最近は読むこともないが、一時期著者の作品はほぼ制覇した。作家で著者ほど政治家個人に踏み込んだ作品を読んだことがない。そんな著者だから書ける一冊だと思う。混沌した日本も田中角栄なら離陸できるのではないかという思いから、田中角栄に近い人物11人の証言を元に論じた一冊だ。

惨憺たる来年度予算からは展望は何も見えない。ハイエクは、政治家は次の選挙を考えながら政策を実行するから論理的ではないと論じている。また民衆もいまの権益を離したくはない。どちらも自然である。だから晴れ間が見えないのも当然のように感じる。

いまさら政策として掲げた“日本列島改造論”ではない。田中角栄から学ぶのは行政・役人とのコミュニケーションだろう。本書のなかで、鳩山邦夫は民主党のもとでの震災を“歴史的不運”とまで言う。また石原慎太郎都知事は“無知で未熟な連中が集まって、役人を使わない、何をうぬぼれているのか。役人の言うことを聞かないで『政治家で、政治家で』と役人を使わない。この事態になぜ、一番ノウハウを持っている事務次官会議をやらないのか。役人をいかに使うかが政治家の力量。いまだに事務次官会議を開かない、こんな政府は前代未聞だ』とまで言っている。

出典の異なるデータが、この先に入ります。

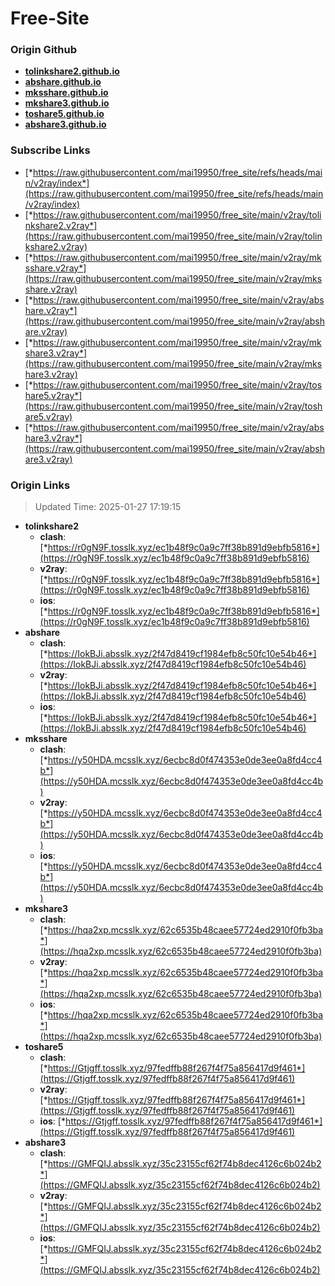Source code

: # Free-Site

### Origin Github

- [**tolinkshare2.github.io**](https://github.com/tolinkshare2/tolinkshare2.github.io)
- [**abshare.github.io**](https://github.com/abshare/abshare.github.io)
- [**mksshare.github.io**](https://github.com/mksshare/mksshare.github.io)
- [**mkshare3.github.io**](https://github.com/mkshare3/mkshare3.github.io)
- [**toshare5.github.io**](https://github.com/toshare5/toshare5.github.io)
- [**abshare3.github.io**](https://github.com/abshare3/abshare3.github.io)

### Subscribe Links

- [*https://raw.githubusercontent.com/mai19950/free_site/refs/heads/main/v2ray/index*](https://raw.githubusercontent.com/mai19950/free_site/refs/heads/main/v2ray/index)
- [*https://raw.githubusercontent.com/mai19950/free_site/main/v2ray/tolinkshare2.v2ray*](https://raw.githubusercontent.com/mai19950/free_site/main/v2ray/tolinkshare2.v2ray)
- [*https://raw.githubusercontent.com/mai19950/free_site/main/v2ray/mksshare.v2ray*](https://raw.githubusercontent.com/mai19950/free_site/main/v2ray/mksshare.v2ray)
- [*https://raw.githubusercontent.com/mai19950/free_site/main/v2ray/abshare.v2ray*](https://raw.githubusercontent.com/mai19950/free_site/main/v2ray/abshare.v2ray)
- [*https://raw.githubusercontent.com/mai19950/free_site/main/v2ray/mkshare3.v2ray*](https://raw.githubusercontent.com/mai19950/free_site/main/v2ray/mkshare3.v2ray)
- [*https://raw.githubusercontent.com/mai19950/free_site/main/v2ray/toshare5.v2ray*](https://raw.githubusercontent.com/mai19950/free_site/main/v2ray/toshare5.v2ray)
- [*https://raw.githubusercontent.com/mai19950/free_site/main/v2ray/abshare3.v2ray*](https://raw.githubusercontent.com/mai19950/free_site/main/v2ray/abshare3.v2ray)

### Origin Links

> Updated Time: 2025-01-27 17:19:15

- **tolinkshare2**
  - **clash**: [*https://r0gN9F.tosslk.xyz/ec1b48f9c0a9c7ff38b891d9ebfb5816*](https://r0gN9F.tosslk.xyz/ec1b48f9c0a9c7ff38b891d9ebfb5816)
  - **v2ray**: [*https://r0gN9F.tosslk.xyz/ec1b48f9c0a9c7ff38b891d9ebfb5816*](https://r0gN9F.tosslk.xyz/ec1b48f9c0a9c7ff38b891d9ebfb5816)
  - **ios**: [*https://r0gN9F.tosslk.xyz/ec1b48f9c0a9c7ff38b891d9ebfb5816*](https://r0gN9F.tosslk.xyz/ec1b48f9c0a9c7ff38b891d9ebfb5816)
- **abshare**
  - **clash**: [*https://IokBJi.absslk.xyz/2f47d8419cf1984efb8c50fc10e54b46*](https://IokBJi.absslk.xyz/2f47d8419cf1984efb8c50fc10e54b46)
  - **v2ray**: [*https://IokBJi.absslk.xyz/2f47d8419cf1984efb8c50fc10e54b46*](https://IokBJi.absslk.xyz/2f47d8419cf1984efb8c50fc10e54b46)
  - **ios**: [*https://IokBJi.absslk.xyz/2f47d8419cf1984efb8c50fc10e54b46*](https://IokBJi.absslk.xyz/2f47d8419cf1984efb8c50fc10e54b46)
- **mksshare**
  - **clash**: [*https://y50HDA.mcsslk.xyz/6ecbc8d0f474353e0de3ee0a8fd4cc4b*](https://y50HDA.mcsslk.xyz/6ecbc8d0f474353e0de3ee0a8fd4cc4b)
  - **v2ray**: [*https://y50HDA.mcsslk.xyz/6ecbc8d0f474353e0de3ee0a8fd4cc4b*](https://y50HDA.mcsslk.xyz/6ecbc8d0f474353e0de3ee0a8fd4cc4b)
  - **ios**: [*https://y50HDA.mcsslk.xyz/6ecbc8d0f474353e0de3ee0a8fd4cc4b*](https://y50HDA.mcsslk.xyz/6ecbc8d0f474353e0de3ee0a8fd4cc4b)
- **mkshare3**
  - **clash**: [*https://hqa2xp.mcsslk.xyz/62c6535b48caee57724ed2910f0fb3ba*](https://hqa2xp.mcsslk.xyz/62c6535b48caee57724ed2910f0fb3ba)
  - **v2ray**: [*https://hqa2xp.mcsslk.xyz/62c6535b48caee57724ed2910f0fb3ba*](https://hqa2xp.mcsslk.xyz/62c6535b48caee57724ed2910f0fb3ba)
  - **ios**: [*https://hqa2xp.mcsslk.xyz/62c6535b48caee57724ed2910f0fb3ba*](https://hqa2xp.mcsslk.xyz/62c6535b48caee57724ed2910f0fb3ba)
- **toshare5**
  - **clash**: [*https://Gtjgff.tosslk.xyz/97fedffb88f267f4f75a856417d9f461*](https://Gtjgff.tosslk.xyz/97fedffb88f267f4f75a856417d9f461)
  - **v2ray**: [*https://Gtjgff.tosslk.xyz/97fedffb88f267f4f75a856417d9f461*](https://Gtjgff.tosslk.xyz/97fedffb88f267f4f75a856417d9f461)
  - **ios**: [*https://Gtjgff.tosslk.xyz/97fedffb88f267f4f75a856417d9f461*](https://Gtjgff.tosslk.xyz/97fedffb88f267f4f75a856417d9f461)
- **abshare3**
  - **clash**: [*https://GMFQIJ.absslk.xyz/35c23155cf62f74b8dec4126c6b024b2*](https://GMFQIJ.absslk.xyz/35c23155cf62f74b8dec4126c6b024b2)
  - **v2ray**: [*https://GMFQIJ.absslk.xyz/35c23155cf62f74b8dec4126c6b024b2*](https://GMFQIJ.absslk.xyz/35c23155cf62f74b8dec4126c6b024b2)
  - **ios**: [*https://GMFQIJ.absslk.xyz/35c23155cf62f74b8dec4126c6b024b2*](https://GMFQIJ.absslk.xyz/35c23155cf62f74b8dec4126c6b024b2)
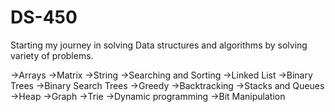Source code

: # DS-450


Starting my journey in solving Data structures and algorithms by solving variety of problems.

->Arrays
->Matrix
->String
->Searching and Sorting
->Linked List
->Binary Trees
->Binary Search Trees
->Greedy
->Backtracking
->Stacks and Queues
->Heap
->Graph
->Trie
->Dynamic programming
->Bit Manipulation
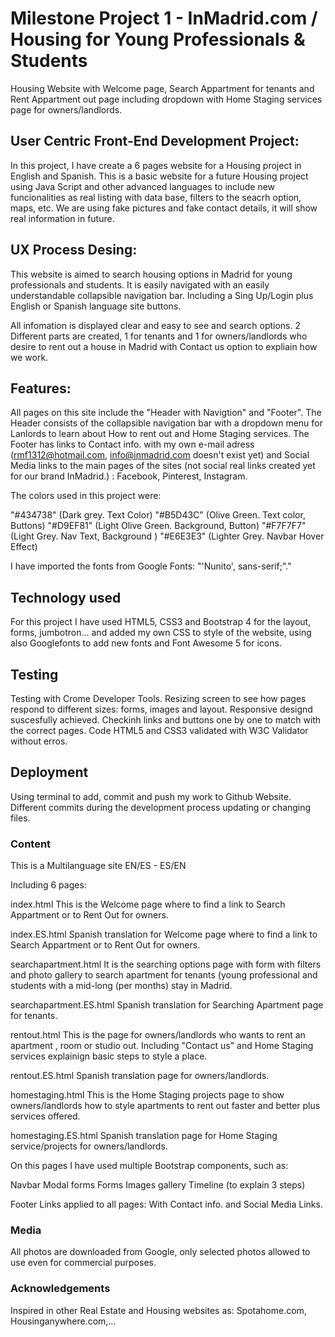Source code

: # Milestone Project 1 - InMadrid.com / Housing for Young Professionals & Students #

Housing Website with Welcome page, Search Appartment for tenants and Rent  Appartment out page including dropdown with Home Staging services page for owners/landlords.

## User Centric Front-End Development Project: ##
In this project, I have create a 6 pages website for a Housing project in English and Spanish.
This is a basic website for a future Housing project using Java Script and other advanced languages to include new funcionalities as real listing with data base, filters 
to the seacrh option, maps, etc. 
We are using fake pictures and fake contact details, it will show real information in future. 


## UX Process Desing: ##
This website is aimed to search housing options in Madrid for young professionals and students.
It is easily navigated with an easily understandable collapsible navigation bar. Including a Sing Up/Login plus English or 
Spanish language site buttons.

All infomation is displayed clear and easy to see and search options. 
2 Different parts are created, 1 for tenants and 1 for owners/landlords who desire to rent out 
a house in Madrid with Contact us option to expliain how we work.



## Features: ##
All pages on this site include the "Header with Navigtion" and "Footer". The Header consists of the 
collapsible navigation bar with a dropdown menu for Lanlords to learn about How to rent out and Home Staging services. 
The Footer has links to Contact info. with my own e-mail adress (rmf1312@hotmail.com, info@inmadrid.com doesn't exist yet) and Social Media links to the main pages of 
the sites (not social real links created yet for our brand InMadrid.) : Facebook, Pinterest, Instagram.

The colors used in this project were:

"#434738" (Dark grey. Text Color)
"#B5D43C" (Olive Green. Text color, Buttons)
"#D9EF81" (Light Olive Green. Background, Button)
"#F7F7F7" (Light Grey. Nav Text, Background )
"#E6E3E3" (Lighter Grey. Navbar Hover Effect)

I have imported the fonts from Google Fonts: "'Nunito', sans-serif;"."

## Technology used ##
For this project I have used HTML5, CSS3 and Bootstrap 4 for the layout, forms, jumbotron... and 
added my own CSS to style of the website, using also Googlefonts to add new fonts and Font Awesome 5 for icons.


## Testing  ##
Testing with Crome Developer Tools. 
Resizing screen to see how pages respond to different sizes: forms, images and layout. Responsive designd suscesfully achieved.
Checkinh links and buttons one by one to match with the correct pages. 
Code HTML5 and CSS3 validated with W3C Validator without erros. 


## Deployment ##
Using terminal to add, commit and push my work to Github Website. 
Different commits during the development process updating or changing files. 


### Content ###

This is a Multilanguage site EN/ES - ES/EN

Including 6 pages: 

index.html
This is the Welcome page where to find a link to Search Appartment or to Rent Out for owners.

index.ES.html
Spanish translation for Welcome page where to find a link to Search Appartment or to Rent Out for owners.

searchapartment.html
It is the searching options page with form with filters and photo gallery to search apartment for tenants (young professional and students with a
mid-long (per months) stay in Madrid. 

searchapartment.ES.html
Spanish translation for Searching Apartment page for tenants.

rentout.html
This is the page for owners/landlords who wants to rent an apartment , room or studio out. Including "Contact us" and Home Staging 
services explainign basic steps to style a place.

rentout.ES.html
Spanish translation page for owners/landlords.

homestaging.html
This is the Home Staging projects page to show owners/landlords how to style apartments to rent out faster and better plus services offered.

homestaging.ES.html
Spanish translation page for Home Staging service/projects for owners/landlords.


On this pages I have used multiple Bootstrap components, such as:

Navbar
Modal forms
Forms
Images gallery
Timeline (to explain 3 steps)



Footer Links applied to all pages:
With Contact info. and Social Media Links.

### Media ###
All photos are downloaded from Google, only selected photos 
allowed to use even for commercial purposes.

### Acknowledgements ###

Inspired in other Real Estate and Housing websites as: 
Spotahome.com, Housinganywhere.com,...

田中角栄は役人とのコミュニケーションに秀でた政治家だった。それは言霊があり自らの身を切っても尽くしたいと思われる人心掌握だろう。人心掌握なきリーダーのもとでは人が働くはずはない。田中角栄に可愛がられたという小沢一郎民主党元代表もとで前々回の参議院で過半数を取ったとき大連構想が持ち上がった。民主党政治家では政権担当能力に欠けるとの問題意識からだった。これは人心掌握のすべが無いことだったのかも知れない。まさにいま現実となっている。

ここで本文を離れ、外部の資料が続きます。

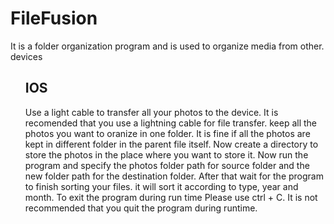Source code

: <h1>FileFusion</h1>
<p>It is a folder organization program and is used to organize media from other. devices</p>
<ul>
<h2>IOS</h2>
<p>Use a light cable to transfer all your photos to the device. It is recomended that you use a lightning cable for file transfer. keep all the photos you want 
  to oranize in one folder. It is fine if all the photos are kept in different folder in the parent file itself. Now create a directory to store the photos in the place where 
  you want to store it. Now run the program and specify the photos folder path for source folder and the new folder path for the destination folder. After that wait for the program to finish sorting your files. it will sort it according to type, year and month. To exit the program during run time Please use ctrl + C. It is not recommended that you quit the program during runtime.</p>
</ul>
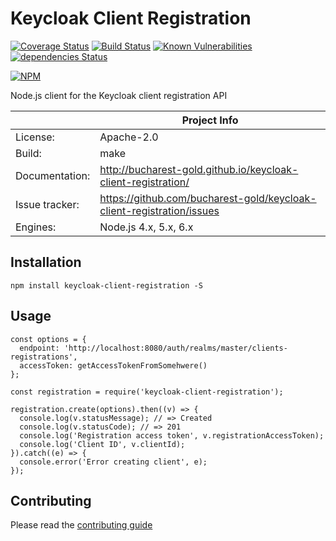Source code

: # Keycloak Client Registration

[![Coverage Status](https://coveralls.io/repos/github/bucharest-gold/keycloak-client-registration/badge.svg?branch=master)](https://coveralls.io/github/bucharest-gold/keycloak-client-registration?branch=master)
[![Build Status](https://travis-ci.org/bucharest-gold/keycloak-client-registration.svg?branch=master)](https://travis-ci.org/bucharest-gold/keycloak-client-registration) 
[![Known Vulnerabilities](https://snyk.io/test/npm/keycloak-client-registration/badge.svg)](https://snyk.io/test/npm/keycloak-client-registration) 
[![dependencies Status](https://david-dm.org/bucharest-gold/keycloak-client-registration/status.svg)](https://david-dm.org/bucharest-gold/keycloak-client-registration)

[![NPM](https://nodei.co/npm/keycloak-client-registration.png)](https://npmjs.org/package/keycloak-client-registration)

Node.js client for the Keycloak client registration API

|                 | Project Info  |
| --------------- | ------------- |
| License:        | Apache-2.0  |
| Build:          | make  |
| Documentation:  | http://bucharest-gold.github.io/keycloak-client-registration/  |
| Issue tracker:  | https://github.com/bucharest-gold/keycloak-client-registration/issues  |
| Engines:        | Node.js 4.x, 5.x, 6.x

## Installation

`npm install keycloak-client-registration -S`

## Usage

    const options = {
      endpoint: 'http://localhost:8080/auth/realms/master/clients-registrations',
      accessToken: getAccessTokenFromSomehwere()
    };

    const registration = require('keycloak-client-registration');

    registration.create(options).then((v) => {
      console.log(v.statusMessage); // => Created
      console.log(v.statusCode); // => 201
      console.log('Registration access token', v.registrationAccessToken);
      console.log('Client ID', v.clientId);
    }).catch((e) => {
      console.error('Error creating client', e);
    });

[1]: http://keycloak.github.io/docs/userguide/keycloak-server/html/client-registration.html

## Contributing

Please read the [contributing guide](./CONTRIBUTING.md)
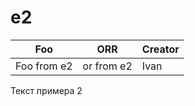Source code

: # e2
| Foo                             | ORR                             | Creator                        |
|---------------------------------|---------------------------------|--------------------------------|
| Foo from e2 | or from e2 | Ivan | 


Текст примера 2

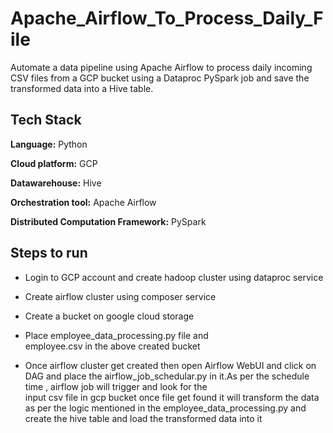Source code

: 
# Apache_Airflow_To_Process_Daily_File

Automate  a data pipeline using Apache Airflow to process daily incoming CSV files from a GCP bucket using a Dataproc PySpark job and save the transformed data into a Hive table.


## Tech Stack

**Language:** Python

**Cloud platform:** GCP

**Datawarehouse:** Hive

**Orchestration tool:** Apache Airflow

**Distributed Computation Framework:** PySpark






## Steps to run 
* Login to GCP account and create hadoop cluster using 
  dataproc service
* Create airflow cluster using composer service
* Create a bucket on google cloud storage
* Place employee_data_processing.py file and  
  employee.csv in the above created bucket 
  
* Once airflow cluster get created then open Airflow 
  WebUI and click on DAG and place the 
  airflow_job_schedular.py in it.As per the schedule 
  time , airflow job will trigger and look for the   
  input csv file in gcp bucket once file get found 
  it will transform the data as per the logic mentioned
  in the employee_data_processing.py and create the 
  hive table and load the transformed data into it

本書からそうした問題が田中角栄というバイアスを通じてまざまざと現れてくる。震災後の対応に政治の誤りがあったことは間違いない。だがいまこの国が抱える問題はそうした政治家を生み出すシステムや投票者が真なる問題ではないのだろうか。たとえば失業問題がよくメディアで取り上げられる。これも年齢、経歴、学歴などのレイヤーで考えればずいぶんと違う。論文(中央大学 坂田氏)からもそれが明らかとなっている。またジェイミー・ダイモンJPモルガンCEOは本当の解決策は“教育”だという。こうしたことの解決策も“田中角栄”なら正面から説明がなされるように感じてならない。

震災復興需要があるとはいえこの国の20年間の平均GDP成長率は0.8%に過ぎない。それにも関わらず年金も含めて数パーセントの成長率を前提に予算組をする。経営ならばこんな予算を組む企業に融資をするはずはない。
自分なりの解決策を考えるときを迎えているように思う。読みやすくいろんなことを考えさせられる一冊だった。